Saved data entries
◆ ◆ ◆ ◆ ◆

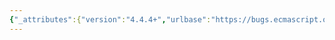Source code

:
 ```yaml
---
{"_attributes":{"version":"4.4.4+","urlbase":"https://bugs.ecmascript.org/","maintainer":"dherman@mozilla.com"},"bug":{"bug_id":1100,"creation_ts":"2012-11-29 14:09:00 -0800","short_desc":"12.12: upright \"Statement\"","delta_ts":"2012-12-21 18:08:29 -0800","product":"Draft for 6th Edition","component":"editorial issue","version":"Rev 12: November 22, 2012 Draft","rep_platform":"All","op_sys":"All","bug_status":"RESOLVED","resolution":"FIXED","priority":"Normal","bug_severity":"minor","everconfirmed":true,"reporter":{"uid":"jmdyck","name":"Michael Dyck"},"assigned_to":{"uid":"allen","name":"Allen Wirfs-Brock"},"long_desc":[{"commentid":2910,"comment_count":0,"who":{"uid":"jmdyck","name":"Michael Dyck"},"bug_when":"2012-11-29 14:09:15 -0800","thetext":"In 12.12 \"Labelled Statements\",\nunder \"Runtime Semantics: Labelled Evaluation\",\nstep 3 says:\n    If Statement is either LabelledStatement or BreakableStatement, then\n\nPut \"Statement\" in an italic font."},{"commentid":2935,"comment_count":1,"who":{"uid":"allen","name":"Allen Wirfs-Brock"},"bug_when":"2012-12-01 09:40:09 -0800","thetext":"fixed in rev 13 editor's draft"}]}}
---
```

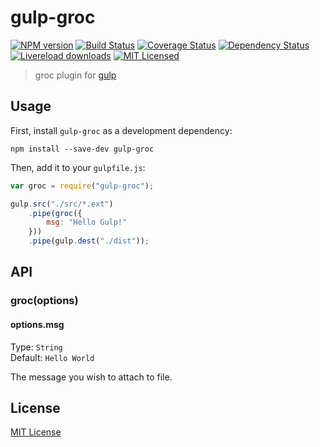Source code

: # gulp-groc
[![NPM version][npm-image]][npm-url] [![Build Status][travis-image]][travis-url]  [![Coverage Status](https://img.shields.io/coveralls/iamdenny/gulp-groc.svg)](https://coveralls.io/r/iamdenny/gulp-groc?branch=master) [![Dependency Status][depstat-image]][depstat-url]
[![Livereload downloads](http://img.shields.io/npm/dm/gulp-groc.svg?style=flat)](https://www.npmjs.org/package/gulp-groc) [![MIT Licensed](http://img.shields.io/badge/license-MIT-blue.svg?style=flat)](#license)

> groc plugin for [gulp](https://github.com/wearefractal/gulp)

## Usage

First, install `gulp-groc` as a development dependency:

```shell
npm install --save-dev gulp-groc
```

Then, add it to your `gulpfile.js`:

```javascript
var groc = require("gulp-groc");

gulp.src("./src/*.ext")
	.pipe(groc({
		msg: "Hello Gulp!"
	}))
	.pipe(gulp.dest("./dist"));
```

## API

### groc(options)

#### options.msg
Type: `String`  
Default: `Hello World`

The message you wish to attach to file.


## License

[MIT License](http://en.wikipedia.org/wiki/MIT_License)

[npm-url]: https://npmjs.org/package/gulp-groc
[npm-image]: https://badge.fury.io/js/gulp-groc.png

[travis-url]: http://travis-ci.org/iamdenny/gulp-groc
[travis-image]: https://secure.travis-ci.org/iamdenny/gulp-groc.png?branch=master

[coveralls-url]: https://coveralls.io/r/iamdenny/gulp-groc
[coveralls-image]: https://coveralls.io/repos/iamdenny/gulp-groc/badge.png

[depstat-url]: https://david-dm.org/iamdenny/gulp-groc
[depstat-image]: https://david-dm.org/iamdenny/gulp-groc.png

◆ ◆ ◆ ◆ ◆

▸ **TASK TO COMPLETE**:
Your copy should match every record exactly and contain no pictures.

▸ **YOUR RESPONSE**:
Source code

:
 ```yaml
---
{"_attributes":{"version":"4.4.4+","urlbase":"https://bugs.ecmascript.org/","maintainer":"dherman@mozilla.com"},"bug":{"bug_id":1100,"creation_ts":"2012-11-29 14:09:00 -0800","short_desc":"12.12: upright \"Statement\"","delta_ts":"2012-12-21 18:08:29 -0800","product":"Draft for 6th Edition","component":"editorial issue","version":"Rev 12: November 22, 2012 Draft","rep_platform":"All","op_sys":"All","bug_status":"RESOLVED","resolution":"FIXED","priority":"Normal","bug_severity":"minor","everconfirmed":true,"reporter":{"uid":"jmdyck","name":"Michael Dyck"},"assigned_to":{"uid":"allen","name":"Allen Wirfs-Brock"},"long_desc":[{"commentid":2910,"comment_count":0,"who":{"uid":"jmdyck","name":"Michael Dyck"},"bug_when":"2012-11-29 14:09:15 -0800","thetext":"In 12.12 \"Labelled Statements\",\nunder \"Runtime Semantics: Labelled Evaluation\",\nstep 3 says:\n    If Statement is either LabelledStatement or BreakableStatement, then\n\nPut \"Statement\" in an italic font."},{"commentid":2935,"comment_count":1,"who":{"uid":"allen","name":"Allen Wirfs-Brock"},"bug_when":"2012-12-01 09:40:09 -0800","thetext":"fixed in rev 13 editor's draft"}]}}
---
```

Source code

: # gulp-groc
[![NPM version][npm-image]][npm-url] [![Build Status][travis-image]][travis-url]  [![Coverage Status](https://img.shields.io/coveralls/iamdenny/gulp-groc.svg)](https://coveralls.io/r/iamdenny/gulp-groc?branch=master) [![Dependency Status][depstat-image]][depstat-url]
[![Livereload downloads](http://img.shields.io/npm/dm/gulp-groc.svg?style=flat)](https://www.npmjs.org/package/gulp-groc) [![MIT Licensed](http://img.shields.io/badge/license-MIT-blue.svg?style=flat)](#license)

> groc plugin for [gulp](https://github.com/wearefractal/gulp)

## Usage

First, install `gulp-groc` as a development dependency:

```shell
npm install --save-dev gulp-groc
```

Then, add it to your `gulpfile.js`:

```javascript
var groc = require("gulp-groc");

gulp.src("./src/*.ext")
	.pipe(groc({
		msg: "Hello Gulp!"
	}))
	.pipe(gulp.dest("./dist"));
```

## API

### groc(options)

#### options.msg
Type: `String`  
Default: `Hello World`

The message you wish to attach to file.


## License

[MIT License](http://en.wikipedia.org/wiki/MIT_License)

[npm-url]: https://npmjs.org/package/gulp-groc
[npm-image]: https://badge.fury.io/js/gulp-groc.png

[travis-url]: http://travis-ci.org/iamdenny/gulp-groc
[travis-image]: https://secure.travis-ci.org/iamdenny/gulp-groc.png?branch=master

[coveralls-url]: https://coveralls.io/r/iamdenny/gulp-groc
[coveralls-image]: https://coveralls.io/repos/iamdenny/gulp-groc/badge.png

[depstat-url]: https://david-dm.org/iamdenny/gulp-groc
[depstat-image]: https://david-dm.org/iamdenny/gulp-groc.png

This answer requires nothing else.